In computer vision what is Panoptic Segmentation about? How it relates to Semantic Segmentation? and how it compares to Instance Segmentation?
1 Answers
Panoptic Segmentation (PS) is a computer vision (CV) task that aims at unifying both semantic and instance segmentation.
- Semantic segmentation: each pixel is labeled with a category ($C$ in total), obtaining a dense prediction over an image. The output image has the same resolution of the original one, but only contains the predicted categories of each pixel. If we consider a specific category $c$ in the output image, we obtain the segmentation mask that ideally corresponds to the area that all the objects belonging to category $c$ occupy. Usually, the categories $C$ depict stuff objects: amorphous regions of same texture and/or material, like the roads and walls. Popular dataset are the PASCAL-VOC2, COCO, ADE20k, and CityScapes. Segmentation models are evaluated with a generalized IoU measure over segmentation masks. Differently from object detection, since there is no overlap among pixels there is no need to apply non-maximum suppression to reject multiple predictions. Common neural network architectures are the FCNs, U-Net, and DeepLab based ones.
- Instance segmentation: is about separating different categories at the pixel level into different instances of the same class. Compared to object detection, instance segmentation provides an accurate segmentation of the object (instead of a rectangular region) that localizes it in the space. Each detected instance of the same category is assigned an ID. Mask-RCNN is a notable approach that builds on the Faster R-CNN object detection model, adding a segmentation branch in the per-region network that predicts the mask of the instance. Turns out that this method can be extended to pose estimation. Instance segmentation cares about detecting things objects, like cars, and people.
Panoptic Segmentation
Panoptic Segmentation unifies stuff and things categories with instances as well. The categories are divided into two classes: stuff (uncountable and/or amorphous objects, like the sky, walls, and road), and things (countable objects, like cars and people). Moreover, ambiguous or out-of-class pixels are assigned a special void label, also each pixel predicted as thing is assigned an instance ID. The Panoptic FPN builds on Mask R-CNN: it uses two FCNs to predict stuff and things pixels, while a mask FCN predicts the segmentation mask as well.
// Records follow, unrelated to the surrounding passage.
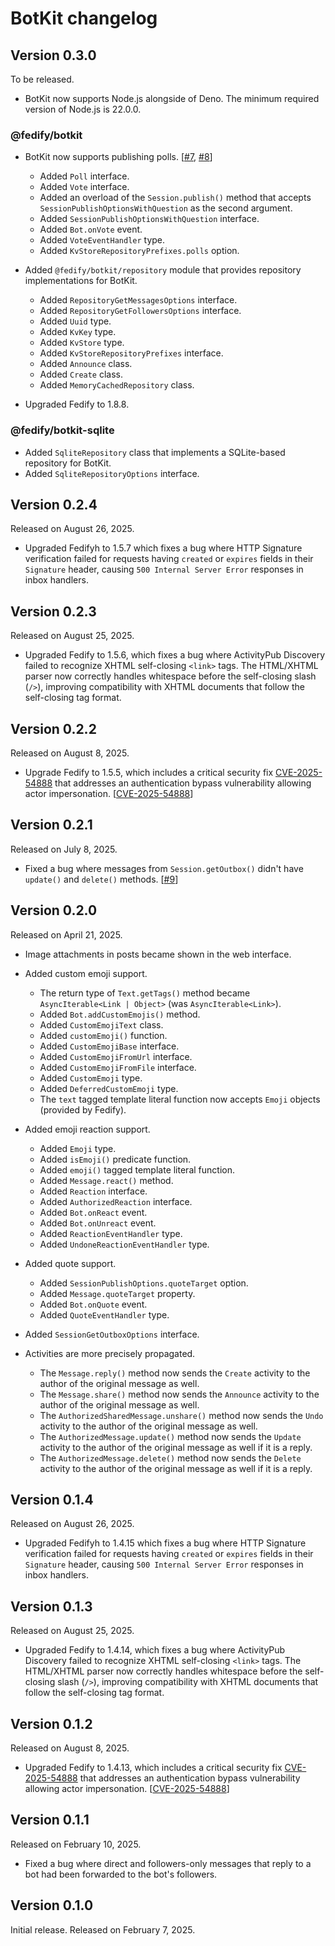 BotKit changelog
================

Version 0.3.0
-------------

To be released.

 -  BotKit now supports Node.js alongside of Deno.  The minimum required
    version of Node.js is 22.0.0.

### @fedify/botkit

 -  BotKit now supports publishing polls.  [[#7], [#8]]

     -  Added `Poll` interface.
     -  Added `Vote` interface.
     -  Added an overload of the `Session.publish()` method that accepts
        `SessionPublishOptionsWithQuestion` as the second argument.
     -  Added `SessionPublishOptionsWithQuestion` interface.
     -  Added `Bot.onVote` event.
     -  Added `VoteEventHandler` type.
     -  Added `KvStoreRepositoryPrefixes.polls` option.

 -  Added `@fedify/botkit/repository` module that provides repository
    implementations for BotKit.

     -  Added `RepositoryGetMessagesOptions` interface.
     -  Added `RepositoryGetFollowersOptions` interface.
     -  Added `Uuid` type.
     -  Added `KvKey` type.
     -  Added `KvStore` type.
     -  Added `KvStoreRepositoryPrefixes` interface.
     -  Added `Announce` class.
     -  Added `Create` class.
     -  Added `MemoryCachedRepository` class.

 -  Upgraded Fedify to 1.8.8.

[#7]: https://github.com/fedify-dev/botkit/issues/7
[#8]: https://github.com/fedify-dev/botkit/pull/8

### @fedify/botkit-sqlite

 -  Added `SqliteRepository` class that implements a SQLite-based repository
    for BotKit.
 -  Added `SqliteRepositoryOptions` interface.


Version 0.2.4
-------------

Released on August 26, 2025.

 -  Upgraded Fedifyh to 1.5.7 which fixes a bug where HTTP Signature
    verification failed for requests having `created` or `expires` fields
    in their `Signature` header, causing `500 Internal Server Error` responses
    in inbox handlers.


Version 0.2.3
-------------

Released on August 25, 2025.

 -  Upgraded Fedify to 1.5.6, which fixes a bug where ActivityPub Discovery
    failed to recognize XHTML self-closing `<link>` tags.  The HTML/XHTML parser
    now correctly handles whitespace before the self-closing slash (`/>`),
    improving compatibility with XHTML documents that follow the self-closing
    tag format.


Version 0.2.2
-------------

Released on August 8, 2025.

 -  Upgrade Fedify to 1.5.5, which includes a critical security
    fix [CVE-2025-54888] that addresses an authentication bypass
    vulnerability allowing actor impersonation.  [[CVE-2025-54888]]


Version 0.2.1
-------------

Released on July 8, 2025.

 -  Fixed a bug where messages from `Session.getOutbox()` didn't have `update()`
    and `delete()` methods.  [[#9]]

[#9]: https://github.com/fedify-dev/botkit/issues/9


Version 0.2.0
-------------

Released on April 21, 2025.

 -  Image attachments in posts became shown in the web interface.

 -  Added custom emoji support.

     -  The return type of `Text.getTags()` method became
         `AsyncIterable<Link | Object>` (was `AsyncIterable<Link>`).
     -  Added `Bot.addCustomEmojis()` method.
     -  Added `CustomEmojiText` class.
     -  Added `customEmoji()` function.
     -  Added `CustomEmojiBase` interface.
     -  Added `CustomEmojiFromUrl` interface.
     -  Added `CustomEmojiFromFile` interface.
     -  Added `CustomEmoji` type.
     -  Added `DeferredCustomEmoji` type.
     -  The `text` tagged template literal function now accepts `Emoji` objects
        (provided by Fedify).

 -  Added emoji reaction support.

     -  Added `Emoji` type.
     -  Added `isEmoji()` predicate function.
     -  Added `emoji()` tagged template literal function.
     -  Added `Message.react()` method.
     -  Added `Reaction` interface.
     -  Added `AuthorizedReaction` interface.
     -  Added `Bot.onReact` event.
     -  Added `Bot.onUnreact` event.
     -  Added `ReactionEventHandler` type.
     -  Added `UndoneReactionEventHandler` type.

 -  Added quote support.

     -  Added `SessionPublishOptions.quoteTarget` option.
     -  Added `Message.quoteTarget` property.
     -  Added `Bot.onQuote` event.
     -  Added `QuoteEventHandler` type.

 -  Added `SessionGetOutboxOptions` interface.

 -  Activities are more precisely propagated.

     -  The `Message.reply()` method now sends the `Create` activity to
        the author of the original message as well.
     -  The `Message.share()` method now sends the `Announce` activity to
        the author of the original message as well.
     -  The `AuthorizedSharedMessage.unshare()` method now sends the `Undo`
        activity to the author of the original message as well.
     -  The `AuthorizedMessage.update()` method now sends the `Update` activity
        to the author of the original message as well if it is a reply.
     -  The `AuthorizedMessage.delete()` method now sends the `Delete` activity
        to the author of the original message as well if it is a reply.


Version 0.1.4
-------------

Released on August 26, 2025.

 -  Upgraded Fedifyh to 1.4.15 which fixes a bug where HTTP Signature
    verification failed for requests having `created` or `expires` fields
    in their `Signature` header, causing `500 Internal Server Error` responses
    in inbox handlers.


Version 0.1.3
-------------

Released on August 25, 2025.

 -  Upgraded Fedify to 1.4.14, which fixes a bug where ActivityPub Discovery
    failed to recognize XHTML self-closing `<link>` tags.  The HTML/XHTML parser
    now correctly handles whitespace before the self-closing slash (`/>`),
    improving compatibility with XHTML documents that follow the self-closing
    tag format.


Version 0.1.2
-------------

Released on August 8, 2025.

 -  Upgraded Fedify to 1.4.13, which includes a critical security
    fix [CVE-2025-54888] that addresses an authentication bypass
    vulnerability allowing actor impersonation.  [[CVE-2025-54888]]

[CVE-2025-54888]: https://github.com/fedify-dev/fedify/security/advisories/GHSA-6jcc-xgcr-q3h4


Version 0.1.1
-------------

Released on February 10, 2025.

 -  Fixed a bug where direct and followers-only messages that reply to a bot
    had been forwarded to the bot's followers.


Version 0.1.0
-------------

Initial release.  Released on February 7, 2025.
It builds on the idea of Feature Pyramid Network (FPN) - introduced in Faster R-CNN - that rescales and merges extracted features at multiple levels (resolutions), to provide enough information for the semantic segmentation predictions.
Panoptic segmentation predictions are evaluated using a single unified metric the Panoptic Quality (PQ), that involves two steps:
- Segment matching: finds the predicted segmentations that match with the ground-truth (GT). A match occurs only if the IoU between the prediction and the GT is above 0.5, having each GT at most one associated segmentation.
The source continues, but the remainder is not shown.